- Born: 10 October 1761 Göppingen
- Died: 2 March 1832 (aged 70)
- Occupation: Theologian, librarian
- Employer: University of Tübingen ;

= Johann Friedrich Gaab =

German theologian

Johann Friedrich Gaab (10 October 1761 in Göppingen – 2 March 1832 in Tübingen) was a German theologian, university professor, and general superintendent.

==Life==

After passing the entry exam (Landexamen) and attending the monastery schools in Blaubeuren and Bebenhausen, he entered the Protestant Theological Seminary in Tübingen in 1779 and graduated with a Master's degree in Philosophy in 1781. After a position as Hofmeister in Switzerland, he returned to Tübingen and became supervisor of the seminary library in 1787. In 1788 he was appointed as a repetiteur, and in 1792 he became an associate professor of philosophy.

In 1798 Gaab was appointed full professor. In 1806 he became a member of the Senate and Ephorus of the Seminary, in 1811 Headmaster of the University of Tübingen and in 1814 university librarian. From 1815 Gaab was prelate and superintendent general of Tübingen.

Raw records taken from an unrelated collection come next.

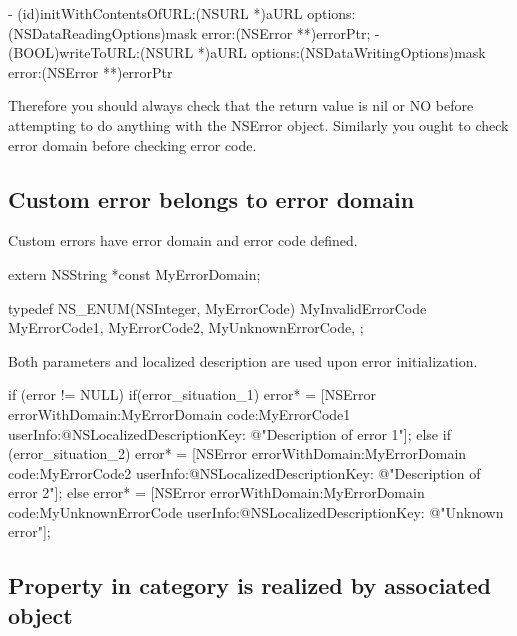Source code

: \documentclass[10pt]{extarticle}
\newenvironment{codelisting}
{\footnotesize\mdframed[middlelinewidth=0.5pt, middlelinecolor=BaliHaiColor, skipabove=15pt]\verbatim}
{\endverbatim\endmdframed\vspace{12pt}\normalsize}
\begin{document}
\begin{codelisting}
- (id)initWithContentsOfURL:(NSURL *)aURL options:(NSDataReadingOptions)mask error:(NSError **)errorPtr;
- (BOOL)writeToURL:(NSURL *)aURL options:(NSDataWritingOptions)mask error:(NSError **)errorPtr
\end{codelisting}

Therefore you should always check that the return value is nil or NO before attempting to do anything with the NSError object. Similarly you ought to check error domain before checking error code.


\subsection{Custom error belongs to error domain}

Custom errors have error domain and error code defined.

\begin{codelisting}
extern NSString *const MyErrorDomain;

typedef NS_ENUM(NSInteger, MyErrorCode) {
    MyInvalidErrorCode
    MyErrorCode1,
    MyErrorCode2,
    MyUnknownErrorCode,
};
\end{codelisting}

Both parameters and localized description are used upon error initialization.

\begin{codelisting}
if (error != NULL) {
    if(error_situation_1) {
        error* = [NSError errorWithDomain:MyErrorDomain 
                                     code:MyErrorCode1
                                 userInfo:@{NSLocalizedDescriptionKey: @"Description of error 1"}];
    }
    else if (error_situation_2) {
        error* = [NSError errorWithDomain:MyErrorDomain 
                                     code:MyErrorCode2
                                 userInfo:@{NSLocalizedDescriptionKey: @"Description of error 2"}];
    }
    else {
        error* = [NSError errorWithDomain:MyErrorDomain 
                                     code:MyUnknownErrorCode
                                 userInfo:@{NSLocalizedDescriptionKey: @"Unknown error"}];
    }
}

\end{codelisting}


\subsection{Property in category is realized by associated object}
\end{document}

As such, he was a member of the Estates of Württemberg from 1819 to 1831. In 1817, the University of Tübingen appointed him a Doctor of Theology.

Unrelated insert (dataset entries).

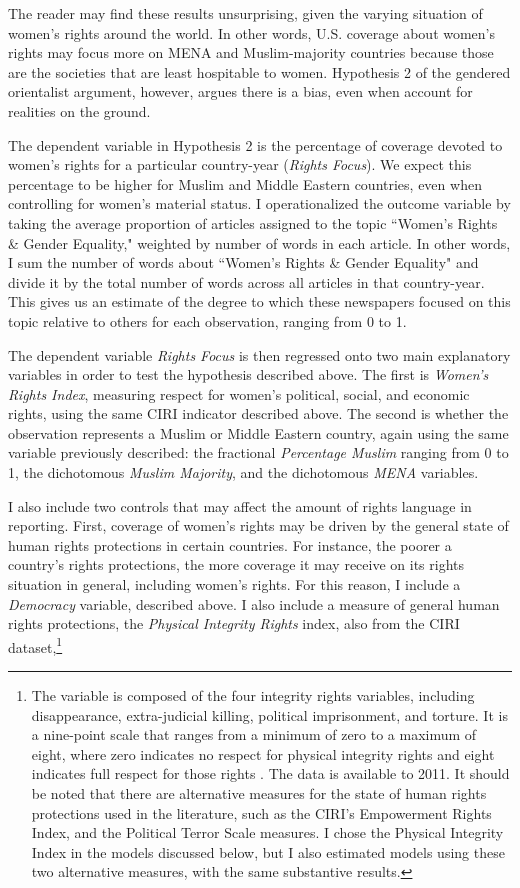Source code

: \documentclass[11pt, oneside]{article}
\begin{document}
The reader may find these results unsurprising, given the varying situation of women's rights around the world. In other words, U.S. coverage about women's rights may focus more on MENA and Muslim-majority countries because those are the societies that are least hospitable to women. Hypothesis 2 of the gendered orientalist argument, however, argues there is a bias, even when account for realities on the ground.

The dependent variable in Hypothesis 2 is the percentage of coverage devoted to women's rights for a particular country-year (\emph{Rights Focus}).  We expect this percentage to be higher for Muslim and Middle Eastern countries, even when controlling for women's material status. I operationalized the outcome variable by taking the average proportion of articles assigned to the topic ``Women's Rights \& Gender Equality," weighted by number of words in each article. In other words, I sum the number of words about ``Women's Rights \& Gender Equality" and divide it by the total number of words across all articles in that country-year.  This gives us an estimate of the degree to which these newspapers focused on this topic relative to others for each observation, ranging from 0 to 1.

The dependent variable \emph{Rights Focus} is then regressed onto two main explanatory variables in order to test the hypothesis described above. The first is \emph{Women's Rights Index}, measuring respect for women's political, social, and economic rights, using the same CIRI indicator described above. The second is whether the observation represents a Muslim or Middle Eastern country, again using the same variable previously described: the fractional \emph{Percentage Muslim} ranging from 0 to 1, the dichotomous \emph{Muslim Majority}, and the dichotomous \emph{MENA} variables. 

I also include two controls that may affect the amount of rights language in reporting. First, coverage of women's rights may be driven by the general state of human rights protections in certain countries. For instance, the poorer a country's rights protections, the more coverage it may receive on its rights situation in general, including women's rights. For this reason, I include a \emph{Democracy} variable, described above. I also include a measure of general human rights protections, the \emph{Physical Integrity Rights} index, also from the CIRI dataset,\footnote{\hspace{5}The variable is composed of the four integrity rights variables, including disappearance, extra-judicial killing, political imprisonment, and torture. It is a nine-point scale that ranges from a minimum of zero to a maximum of eight, where zero indicates no respect for physical integrity rights and eight indicates full respect for those rights \cite{cingranelli2012}. The data is available to 2011. It should be noted that there are alternative measures for the state of human rights protections used in the literature, such as the CIRI's Empowerment Rights Index, and the Political Terror Scale measures. I chose the Physical Integrity Index in the models discussed below, but I also estimated models using these two alternative measures, with the same substantive results.}
\end{document}
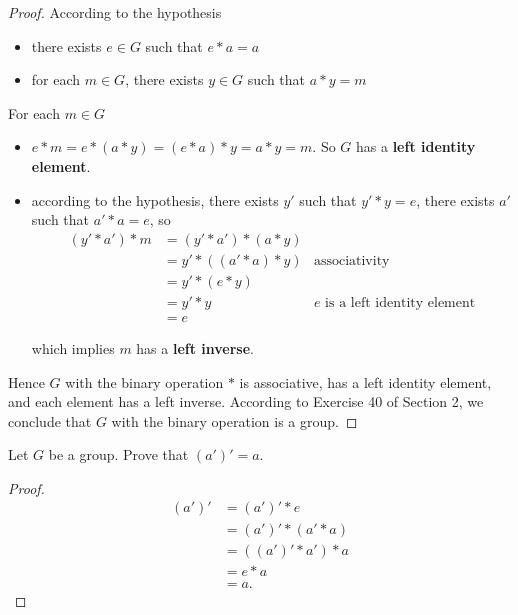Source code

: \begin{proof}
    According to the hypothesis
    \begin{itemize}
        \item there exists $e\in G$ such that $e * a = a$
        \item for each $m\in G$, there exists $y\in G$ such that $a * y = m$
    \end{itemize}

    For each $m\in G$
    \begin{itemize}
        \item $e * m = e * (a * y) = (e * a) * y = a * y = m$. So $G$ has a \textbf{left identity element}.
        \item according to the hypothesis, there exists $y'$ such that $y' * y = e$, there exists $a'$ such that $a' * a = e$, so
              \begin{align*}
                  (y' * a') * m & = (y' * a') * (a * y)                                         \\
                                & = y' * ((a' * a) * y) & \text{associativity}                  \\
                                & = y' * (e * y)                                                \\
                                & = y' * y              & \text{$e$ is a left identity element} \\
                                & = e
              \end{align*}

              which implies $m$ has a \textbf{left inverse}.
    \end{itemize}

    Hence $G$ with the binary operation $*$ is associative, has a left identity element, and each element has a left inverse. According to Exercise 40 of Section 2, we conclude that $G$ with the binary operation is a group.
\end{proof}

\begin{exercise}
    Let $G$ be a group. Prove that $(a')' = a$.
\end{exercise}

\begin{proof}
    \begin{align*}
        (a')' & = (a')' * e        \\
              & = (a')' * (a' * a) \\
              & = ((a')' * a') * a \\
              & = e * a            \\
              & = a.
    \end{align*}
\end{proof}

In 1831 he was awarded the Order of the Württemberg Crown.

==Publications (selection)==

From 1793 to 1809 Gaab was editor of the Tübingen gelehrten Anzeigen.

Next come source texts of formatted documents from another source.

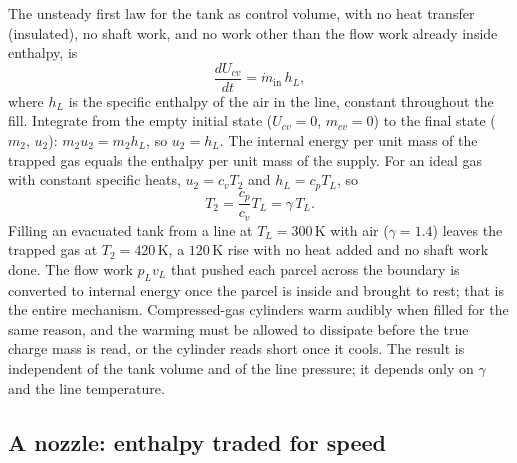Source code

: The unsteady first law for the tank as control volume, with no heat
transfer (insulated), no shaft work, and no work other than the flow
work already inside enthalpy, is
\[
\frac{dU_{cv}}{dt} = \dot{m}_{\text{in}}\, h_L,
\]
where $h_L$ is the specific enthalpy of the air in the line, constant
throughout the fill. Integrate from the empty initial state ($U_{cv} =
0$, $m_{cv} = 0$) to the final state ($m_2$, $u_2$):
$m_2 u_2 = m_2 h_L$, so $u_2 = h_L$. The internal energy per unit mass
of the trapped gas equals the enthalpy per unit mass of the supply. For
an ideal gas with constant specific heats, $u_2 = c_v T_2$ and $h_L =
c_p T_L$, so
\[
T_2 = \frac{c_p}{c_v} T_L = \gamma\, T_L.
\]
Filling an evacuated tank from a line at $T_L = 300\,\si{\kelvin}$ with
air ($\gamma = 1.4$) leaves the trapped gas at $T_2 = 420\,\si{\kelvin}$,
a $120\,\si{\kelvin}$ rise with no heat added and no shaft work done. The
flow work $p_L v_L$ that pushed each parcel across the boundary is
converted to internal energy once the parcel is inside and brought to
rest; that is the entire mechanism. Compressed-gas cylinders warm
audibly when filled for the same reason, and the warming must be allowed
to dissipate before the true charge mass is read, or the cylinder reads
short once it cools. The result is independent of the tank volume and of
the line pressure; it depends only on $\gamma$ and the line temperature.

\subsection{A nozzle: enthalpy traded for speed}

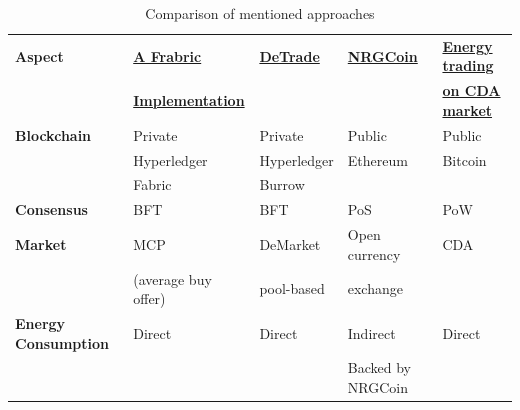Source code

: \begin{table}[h!]
    \centering
    \begin{tabular}{l|llll}
        \textbf{Aspect}         & \textbf{\hyperref[sec:hfi]{A Frabric}}      & \textbf{\hyperref[sec:dtr]{DeTrade}} & \textbf{\hyperref[sec:nrgc]{NRGCoin}} & \textbf{\hyperref[sec:cda]{Energy trading}} \\
                                & \textbf{\hyperref[sec:hfi]{Implementation}} &                                      &                                       & \textbf{\hyperref[sec:cda]{on CDA market}}  \\
        \hline
        \textbf{Blockchain}     & Private                                     & Private                              & Public                                & Public                                      \\
                                & Hyperledger                                 & Hyperledger                          & Ethereum                              & Bitcoin                                     \\
                                & Fabric                                      & Burrow                               &                                       &                                             \\[5pt]
        \textbf{Consensus}      & BFT                                         & BFT                                  & PoS                                   & PoW                                         \\[5pt]
        \textbf{Market}         & MCP                                         & DeMarket                             & Open currency                         & CDA                                         \\
                                & (average buy offer)                         & pool-based                           & exchange                              &                                             \\[5pt]
        \textbf{Energy Consumption} & Direct                                      & Direct                               & Indirect                              & Direct                                      \\
                                &                                             &                                      & Backed by NRGCoin                     &                                             \\[5pt]
    \end{tabular}
    \caption{Comparison of mentioned approaches}
\end{table}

- Abhandlungen zur Dogmengeschichte der ältern griechischen Kirche bis auf die Zeit Clemens von Alexandrien. 1790 (anonym)
- Apologie Gregors VII. 1792
- Beiträge zur Erklärung des sogenannten Hohenliedes, Koheleths und der Klagelieder. 1795.
- Kleine Aufsätze für die Geschichte. 1797.
- Handbuch zum philosophischen Verstehen der apokryphischen Schriften des Alten Testaments. 1818 und 1819.